This article first appeared on USgamer, a partner publication of VG247. Some content, such as this article, has been migrated to VG247 for posterity after USgamer's closure - but it has not been edited or further vetted by the VG247 team.

December 10, 1993 saw the release of a shareware PC game that would turn out to be one of the most important titles of all time: id Software's Doom.

At the time, it was clear that Doom was a top-quality title with an impressive new 3D engine and some immensely solid gameplay. But who could have predicted quite what an impact this unassuming little first-person shooter would have on both the industry as a whole and our own personal gaming careers?

In honor of the great game's 20th birthday, Team USG decided to share some favorite memories about Doom and what it means to them.

Pete Davison, News Editor

Ahh, Doom. Doom wasn't the first first-person shooter I played -- that dubious honor goes to Wolfenstein 3D -- but it was one that made a particularly big impression on me. It was one of the earliest games I can think of that had such a genuinely menacing, disturbing atmosphere that I found myself feeling legitimately scared by the experience; a game that was well worth ditching the crappy speakers you tended to get with sound cards in favor of a decent stereo setup with actual bass.

Of course, Doom's 2D-projected-into-3D maps and sprite-based enemies look somewhat laughable compared to today's technology, but at the time it was revolutionary for a number of reasons: for helping to popularize the first-person shooter genre, for showing other developers how atmosphere and horror was really done, and for being one of the most "open" games out there when it came to modding.

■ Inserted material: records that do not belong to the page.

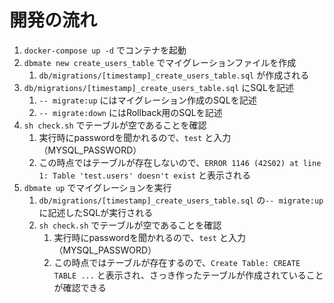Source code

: # 開発の流れ

1. `docker-compose up -d` でコンテナを起動
2. `dbmate new create_users_table` でマイグレーションファイルを作成
   1. `db/migrations/[timestamp]_create_users_table.sql` が作成される
3. `db/migrations/[timestamp]_create_users_table.sql` にSQLを記述
   1. `-- migrate:up` にはマイグレーション作成のSQLを記述
   2. `-- migrate:down` にはRollback用のSQLを記述
4. `sh check.sh` でテーブルが空であることを確認
   1. 実行時にpasswordを聞かれるので、`test` と入力（MYSQL_PASSWORD）
   2. この時点ではテーブルが存在しないので、`ERROR 1146 (42S02) at line 1: Table 'test.users' doesn't exist` と表示される
5. `dbmate up` でマイグレーションを実行
   1. `db/migrations/[timestamp]_create_users_table.sql` の`-- migrate:up` に記述したSQLが実行される
   2. `sh check.sh` でテーブルが空であることを確認
      1. 実行時にpasswordを聞かれるので、`test` と入力（MYSQL_PASSWORD）
      2. この時点ではテーブルが存在するので、`Create Table: CREATE TABLE ...` と表示され、さっき作ったテーブルが作成されていることが確認できる
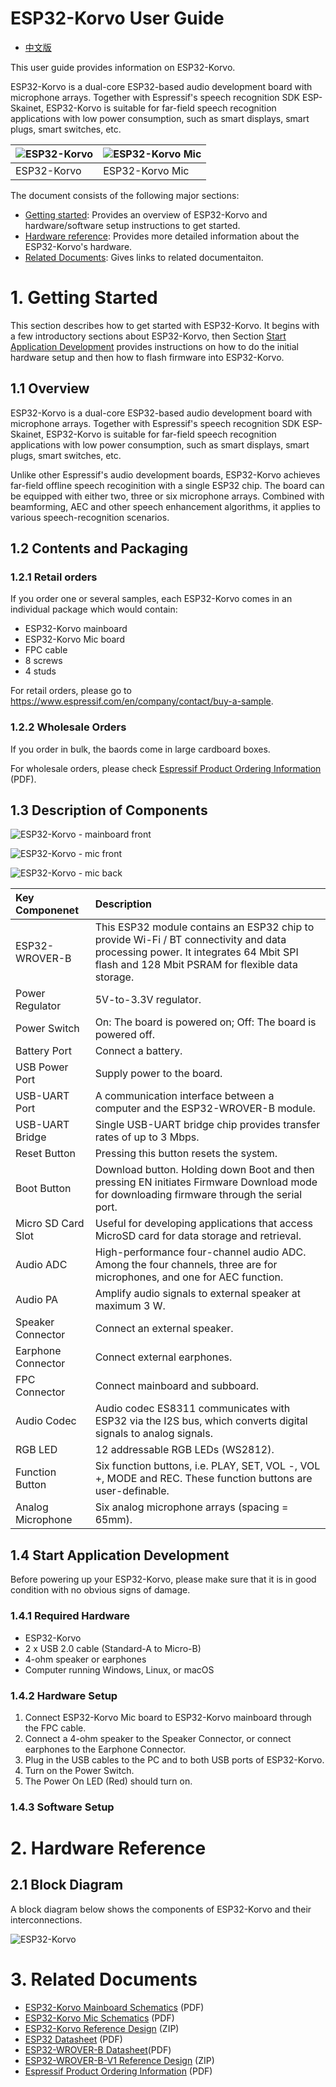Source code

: # ESP32-Korvo User Guide

* [中文版](../../../zh_CN/hw-reference/esp32/user-guide-esp32-korvo-v1.1.md)

This user guide provides information on ESP32-Korvo.

ESP32-Korvo is a dual-core ESP32-based audio development board with microphone arrays. Together with Espressif's speech recognition SDK ESP-Skainet, ESP32-Korvo is suitable for far-field speech recognition applications with low power consumption, such as smart displays, smart plugs, smart switches, etc.

|![ESP32-Korvo](../../../_static/esp32-korvo-v1.1-isometric.png)|![ESP32-Korvo Mic](../../../_static/esp32-korvo-v1.1-isometric-mic.png)|
|:- |:- |
|ESP32-Korvo|ESP32-Korvo Mic|

The document consists of the following major sections:

-   [Getting started](#getting-started): Provides an overview of ESP32-Korvo and hardware/software setup instructions to get started.
-   [Hardware reference](#hardware-reference): Provides more detailed information about the ESP32-Korvo's hardware.
-   [Related Documents](#related-documents): Gives links to related documentaiton.

# 1. Getting Started

This section describes how to get started with ESP32-Korvo. It begins with a few introductory sections about ESP32-Korvo, then Section [Start Application Development](#start-application-development) provides instructions on how to do the initial hardware setup and then how to flash firmware into ESP32-Korvo.

## 1.1 Overview

ESP32-Korvo is a dual-core ESP32-based audio development board with microphone arrays. Together with Espressif's speech recognition SDK ESP-Skainet, ESP32-Korvo is suitable for far-field speech recognition applications with low power consumption, such as smart displays, smart plugs, smart switches, etc.

Unlike other Espressif's audio development boards, ESP32-Korvo achieves far-field offline speech recoginition with a single ESP32 chip. The board can be equipped with either two, three or six microphone arrays. Combined with beamforming, AEC and other speech enhancement algorithms, it applies to various speech-recognition scenarios. 

## 1.2  Contents and Packaging

### 1.2.1 Retail orders

If you order one or several samples, each ESP32-Korvo comes in an individual package which would contain:
* ESP32-Korvo mainboard
* ESP32-Korvo Mic board
* FPC cable
* 8 screws
* 4 studs

For retail orders, please go to <https://www.espressif.com/en/company/contact/buy-a-sample>.

### 1.2.2 Wholesale Orders

If you order in bulk, the baords come in large cardboard boxes.

For wholesale orders, please check [Espressif Product Ordering Information](https://www.espressif.com/sites/default/files/documentation/espressif_products_ordering_information_en.pdf) (PDF).

## 1.3 Description of Components

![ESP32-Korvo - mainboard front](../../../_static/esp32-korvo-v1.1-annotated-photo.png)

![ESP32-Korvo - mic front](../../../_static/esp32-korvo-v1.1-annotated-photo-mic-front.png)

![ESP32-Korvo - mic back](../../../_static/esp32-korvo-v1.1-annotated-photo-mic-back.png)

|Key Componenet|Description|
|:- |:- |
|ESP32-WROVER-B|This ESP32 module contains an ESP32 chip to provide Wi-Fi / BT connectivity and data processing power. It integrates 64 Mbit SPI flash and 128 Mbit PSRAM for flexible data storage.|
|Power Regulator|5V-to-3.3V regulator.|
|Power Switch|On: The board is powered on; Off: The board is powered off.|
|Battery Port|Connect a battery.|
|USB Power Port|Supply power to the board.|
|USB-UART Port|A communication interface between a computer and the ESP32-WROVER-B module.|
|USB-UART Bridge|Single USB-UART bridge chip provides transfer rates of up to 3 Mbps.| check
|Reset Button|Pressing this button resets the system.|
|Boot Button|Download button. Holding down Boot and then pressing EN initiates Firmware Download mode for downloading firmware through the serial port.|
|Micro SD Card Slot| Useful for developing applications that access MicroSD card for data storage and retrieval.|
|Audio ADC| High-performance four-channel audio ADC. Among the four channels, three are for microphones, and one for AEC function.|
|Audio PA|Amplify audio signals to external speaker at maximum 3 W.|
|Speaker Connector|Connect an external speaker.|
|Earphone Connector|Connect external earphones.|
|FPC Connector|Connect mainboard and subboard.|
|Audio Codec|Audio codec ES8311 communicates with ESP32 via the I2S bus, which converts digital signals to analog signals.|
|RGB LED|12 addressable RGB LEDs (WS2812).|
|Function Button|Six function buttons, i.e. PLAY, SET, VOL -, VOL +, MODE and REC. These function buttons are user-definable.|
|Analog Microphone|Six analog microphone arrays (spacing = 65mm).|
  
## 1.4 Start Application Development

Before powering up your ESP32-Korvo, please make sure that it is in good condition with no obvious signs of damage.

### 1.4.1 Required Hardware

* ESP32-Korvo
* 2 x USB 2.0 cable (Standard-A to Micro-B)
* 4-ohm speaker or earphones
* Computer running Windows, Linux, or macOS

### 1.4.2 Hardware Setup

1. Connect ESP32-Korvo Mic board to ESP32-Korvo mainboard through the FPC cable.
2. Connect a 4-ohm speaker to the Speaker Connector, or connect earphones to the Earphone Connector.
3. Plug in the USB cables to the PC and to both USB ports of ESP32-Korvo.
4. Turn on the Power Switch.
5. The Power On LED (Red) should turn on.

### 1.4.3 Software Setup


# 2. Hardware Reference

## 2.1 Block Diagram

A block diagram below shows the components of ESP32-Korvo and their interconnections.

![ESP32-Korvo](../../../_static/esp32-korvo-v1.1-block-diagram.png)

# 3. Related Documents

* [ESP32-Korvo Mainboard Schematics](https://dl.espressif.com/dl/schematics/ESP32-KORVO_V1.1_schematics.pdf) (PDF)
* [ESP32-Korvo Mic Schematics](https://dl.espressif.com/dl/schematics/ESP32-KORVO-MIC_V1.1_schematics.pdf) (PDF)
* [ESP32-Korvo Reference Design]() (ZIP)
* [ESP32 Datasheet](https://www.espressif.com/sites/default/files/documentation/esp32_datasheet_en.pdf) (PDF)
* [ESP32-WROVER-B Datasheet](https://www.espressif.com/sites/default/files/documentation/esp32-wrover-b_datasheet_en.pdf)(PDF)
* [ESP32-WROVER-B-V1 Reference Design](https://www.espressif.com/sites/default/files/documentation/ESP32-WROVER-B_Reference_Design_V1-r1.0_0.zip) (ZIP)
* [Espressif Product Ordering Information](https://www.espressif.com/sites/default/files/documentation/espressif_products_ordering_information_en.pdf) (PDF)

The popularity of modding Doom helped pave the way for modern PC games such as Skyrim today; infinitely expandable games that you can potentially play forever.

Pete

I was an active member of the Wolfenstein 3D modding community thanks to how easy it was to generate new maps for that game -- I even made $200 by having ten of my maps featured on the official expansion pack! -- but unfortunately, Doom modding proved to be somewhat more challenging and I could never quite get my head around it. That didn't stop me exploring other people's work, though; I have very fond memories of exploring hundreds of new maps, graphics mods and total conversions of the game that other people more talented than myself had put together. The popularity of modding Doom helped pave the way for modern PC games such as Skyrim today; infinitely expandable games that you can potentially play forever, so long as dedicated enthusiasts are continuing to make new content for it. And, like mods for many games today, a number of Doom mods ended up actually being better than the base game -- I have particularly fond memories of an Alien-inspired total conversion called Invasion that featured full animated intro and end sequences.

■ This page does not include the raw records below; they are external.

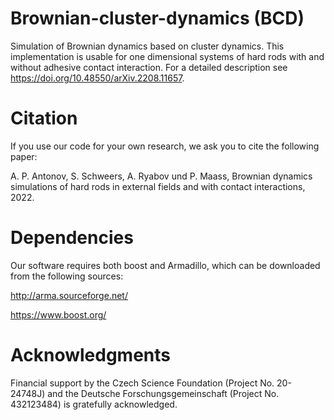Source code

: # Brownian-cluster-dynamics (BCD)
Simulation of Brownian dynamics based on cluster dynamics. This implementation is usable for one dimensional systems of hard rods with and without adhesive contact interaction. For a detailed description see https://doi.org/10.48550/arXiv.2208.11657.

# Citation 
If you use our code for your own research, we ask you to cite the following paper:

A. P. Antonov, S. Schweers, A. Ryabov und P. Maass, Brownian dynamics simulations of hard rods in external fields and with contact interactions, 2022.

# Dependencies
Our software requires both boost and Armadillo, which can be downloaded from the following sources:

http://arma.sourceforge.net/

https://www.boost.org/

# Acknowledgments
Financial support by the Czech Science Foundation (Project No. 20-24748J) and the Deutsche Forschungsgemeinschaft (Project No. 432123484) is gratefully acknowledged.
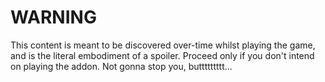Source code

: # WARNING
This content is meant to be discovered over-time whilst playing the game, and is the literal embodiment of a spoiler. Proceed only if you don't intend on playing the addon. Not gonna stop you, buttttttttt...
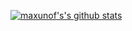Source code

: [![maxunof's's github stats](https://github-readme-stats.vercel.app/api?username=maxunof)](https://github.com/anuraghazra/github-readme-stats) <!--[![maxunof's wakatime stats](https://github-readme-stats.vercel.app/api/wakatime?username=maxunof)](https://github.com/anuraghazra/github-readme-stats)-->
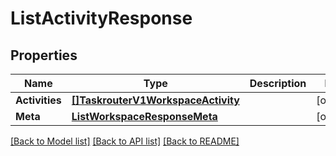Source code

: # ListActivityResponse

## Properties

Name | Type | Description | Notes
------------ | ------------- | ------------- | -------------
**Activities** | [**[]TaskrouterV1WorkspaceActivity**](TaskrouterV1WorkspaceActivity.md) |  |[optional] 
**Meta** | [**ListWorkspaceResponseMeta**](ListWorkspaceResponseMeta.md) |  |[optional] 

[[Back to Model list]](../README.md#documentation-for-models) [[Back to API list]](../README.md#documentation-for-api-endpoints) [[Back to README]](../README.md)


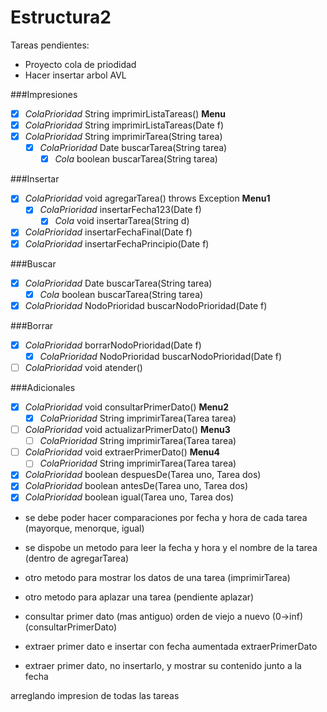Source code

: # Estructura2
Tareas pendientes:
- Proyecto cola de priodidad
- Hacer insertar arbol AVL

###Impresiones

- [x] _ColaPrioridad_ String imprimirListaTareas() **Menu**
- [x] _ColaPrioridad_ String imprimirListaTareas(Date f)
- [x] _ColaPrioridad_ String imprimirTarea(String tarea)
	- [x] _ColaPrioridad_  Date buscarTarea(String tarea)
		- [x] _Cola_ boolean buscarTarea(String tarea)

###Insertar

- [x] _ColaPrioridad_ void agregarTarea() throws Exception **Menu1**
	- [x] _ColaPrioridad_ insertarFecha123(Date f)
		- [x] _Cola_ void insertarTarea(String d)
- [x] _ColaPrioridad_ insertarFechaFinal(Date f)
- [x] _ColaPrioridad_ insertarFechaPrincipio(Date f)

###Buscar

- [x] _ColaPrioridad_  Date buscarTarea(String tarea)
	- [x] _Cola_ boolean buscarTarea(String tarea)
- [x] _ColaPrioridad_  NodoPrioridad buscarNodoPrioridad(Date f)

###Borrar

- [x] _ColaPrioridad_ borrarNodoPrioridad(Date f)
	- [x] _ColaPrioridad_  NodoPrioridad buscarNodoPrioridad(Date f)
- [ ] _ColaPrioridad_ void atender()

###Adicionales

- [x] _ColaPrioridad_ void consultarPrimerDato() **Menu2**
	- [x] _ColaPrioridad_ String imprimirTarea(Tarea tarea)
- [ ] _ColaPrioridad_ void actualizarPrimerDato() **Menu3**
	- [ ] _ColaPrioridad_ String imprimirTarea(Tarea tarea)
- [ ] _ColaPrioridad_ void extraerPrimerDato() **Menu4**
	- [ ] _ColaPrioridad_ String imprimirTarea(Tarea tarea)

- [x] _ColaPrioridad_ boolean despuesDe(Tarea uno, Tarea dos)
- [x] _ColaPrioridad_ boolean antesDe(Tarea uno, Tarea dos)
- [x] _ColaPrioridad_ boolean igual(Tarea uno, Tarea dos)

- se debe poder hacer comparaciones por fecha y hora de cada tarea (mayorque, menorque, igual)
+ se dispobe un metodo para leer la fecha y hora y el nombre de la tarea (dentro de agregarTarea)
- otro metodo para mostrar los datos de una tarea (imprimirTarea)
- otro metodo para aplazar una tarea (pendiente aplazar)

- consultar primer dato (mas antiguo) orden de viejo a nuevo (0->inf) (consultarPrimerDato)
- extraer primer dato e insertar con fecha aumentada extraerPrimerDato
- extraer primer dato, no insertarlo, y mostrar su contenido junto a la fecha

arreglando impresion de todas las tareas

My most enduring memory of Doom, though? UK magazine PC Zone accidentally putting a pornographic mod on its cover-mounted CD that replaced the wall textures with… uhh… inappropriate images. They got in a bit of trouble for that, but to be fair, there were about a thousand other .WAD files on that disc so I'm not altogether surprised it got missed!

Jaz Rignall, Editorial Director

When Pete mentioned that it was DOOM’s 20th birthday, I paused for a second. Not because it seems like such a long time ago (which it is), but because I was sure I’d played it well before December 1993. And then I remembered why - Doom was one of the first big games to be released via shareware. Back then, I thought it was a crazy (but cool) idea to encourage people to copy a game and share it. But of course it wasn’t crazy at all - just a nascent version of the now-ubiquitous free-to-play business model that is so commonplace these days. The idea worked great for DOOM, because it went on to be a huge seller.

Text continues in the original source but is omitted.